# Mon Macintosh "Classic" ne démarre pas



## YongMaxintosh (27 Novembre 2015)

Salut,
je suis nouveau sur le forum et je suis ici pour vous poser une question qui me turlupine depuis un certain temps.
Voilà, on m'a offert un Macintosh "Classic" (_Ref: M1420_) et sa StyleWriter et depuis que je les ai, impossible de les démarrer. L'écran s'allume, affiche le curseur (il bouge) mais aucun bureau ni icônes! Pour la StyleWriter le tranfo marche mais impossible de l'allumer.

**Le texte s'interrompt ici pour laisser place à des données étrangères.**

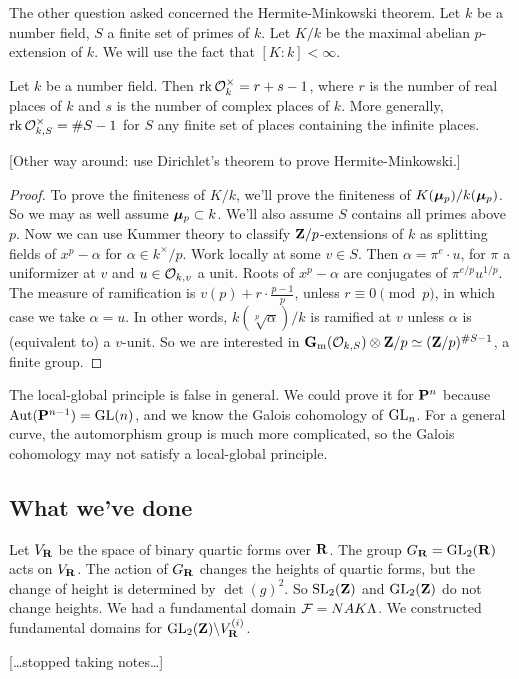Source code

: The other question asked concerned the Hermite-Minkowski theorem. Let $k$ 
be a number field, $S$ a finite set of primes of $k$. Let $K/k$ be the 
maximal abelian $p$-extension of $k$. We will use the fact that 
$[K:k]<\infty$. 

\begin{theorem}[Dirichlet]
Let $k$ be a number field. Then $\operatorname{rk} \mathcal{O}_k^\times=r+s-1$, where $r$ is the 
number of real places of $k$ and $s$ is the number of complex places of $k$. 
More generally, $\operatorname{rk} \mathcal{O}_{k,S}^\times = \# S-1$ for $S$ any finite set of 
places containing the infinite places. 
\end{theorem}

[Other way around: use Dirichlet's theorem to prove Hermite-Minkowski.]

\begin{proof}
To prove the finiteness of $K/k$, we'll prove the finiteness of 
$K({\bm\mu}_p)/k({\bm\mu}_p)$. So we may as well assume ${\bm\mu}_p\subset k$. We'll also 
assume $S$ contains all primes above $p$. Now we can use Kummer theory to 
classify $\mathbf{Z}/p$-extensions of $k$ as splitting fields of $x^p-\alpha$ for 
$\alpha\in k^\times/p$. Work locally at some $v\in S$. Then 
$\alpha=\pi^e\cdot u$, for $\pi$ a uniformizer at $v$ and $u\in \mathcal{O}_{k,v}$ a 
unit. Roots of $x^p-\alpha$ are conjugates of $\pi^{e/p} u^{1/p}$. The measure 
of ramification is $v(p)+r\cdot \frac{p-1}{p}$, unless $r\equiv 0\pmod p$, in 
which case we take $\alpha=u$. In other words, $k(\sqrt[p]{\alpha})/k$ is 
ramified at $v$ unless $\alpha$ is (equivalent to) a $v$-unit. So we are 
interested in $\mathbf{G}_\mathrm{m}(\mathcal{O}_{k,S})\otimes \mathbf{Z}/p \simeq (\mathbf{Z}/p)^{\# S-1}$, a finite 
group. 
\end{proof}

The local-global principle is false in general. We could prove it for 
$\mathbf{P}^n$ because $\operatorname{Aut}(\mathbf{P}^{n-1})=\operatorname{GL}(n)$, and we know the Galois 
cohomology of $\operatorname{GL}_n$. For a general curve, the automorphism group is much 
more complicated, so the Galois cohomology may not satisfy a local-global 
principle. 





\subsection{What we've done}

Let $V_{\mathbf{R}}$ be the space of binary quartic forms over $\mathbf{R}$. The group 
$G_{\mathbf{R}}=\operatorname{GL}_2(\mathbf{R})$ acts on $V_{\mathbf{R}}$. The action of $G_{\mathbf{R}}$ changes the heights 
of quartic forms, but the change of height is determined by $\det(g)^2$. So 
$\operatorname{SL}_2(\mathbf{Z})$ and $\operatorname{GL}_2(\mathbf{Z})$ do not change heights. We had a fundamental 
domain $\mathcal{F}=N A K \Lambda$. We constructed fundamental domains for 
$\operatorname{GL}_2(\mathbf{Z})\backslash V_{\mathbf{R}}^{(i)}$. 

[\ldots stopped taking notes\ldots]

*Donc si vous pouviez m'aider, cela serait vraiment sympatique!*

_Merci d'avance! _


----------



## Invité (27 Novembre 2015)

Le Classic peut démarrer sur sa Rom :
http://www.apple-collection.com/HTMsysteme/SysClassic.htm

Edit

en fait c'est le post de Dandu que je cherchais :
http://www.journaldulapin.com/2014/...ui-demarre-sans-disque-dur-et-sans-disquette/


----------



## YongMaxintosh (29 Novembre 2015)

Invité a dit:


> Le Classic peut démarrer sur sa Rom :
> http://www.apple-collection.com/HTMsysteme/SysClassic.htm
> 
> Edit
> ...




Merci mais malgré toutes mes tentatives de Option+command+X+O, impossible de faire booter la ROM de 6.0.3! 
Peut être que ma bécane est définitivement morte ...  _*snif* _


----------



## Invité (29 Novembre 2015)

Tu fais bien :
" commande  *⌘* "  " option  *⌥* "  "*x* " " *o* " 
dès le "boing" ?


----------



## YongMaxintosh (29 Novembre 2015)

Invité a dit:


> Tu fais bien :
> " commande  *⌘* "  " option  *⌥* "  "*x* " " *o* "
> dès le "boing" ?



 Oui, je fais bien _" commande  *⌘* "  " option  *⌥* "  "*x* " " *o* "_ après le "boing" et aucun dossier "BootDisk" ne se crée. Le Mac se contente juste d'afficher le curseur et de faire ronroner son ventilateur ..!   J'ai éssayé de "spamer les touches", de changer de câble,de rebooter puis recommencer ... Bref se Macintosh très capricieux est un énigme.

Et évidement, je n'ai pas les disquettes de démarrage! 

_Ps: je vais essayer de poster une vidéo du problème d'ici quelques jours._


----------



## Invité (3 Décembre 2015)

Je dois avoir un système 6 quelque chose .img en stock.
Mais il faudrait que tu ais un vieux Mac pour pouvoir graver la disquette…
Bref, si intéressé : MP


----------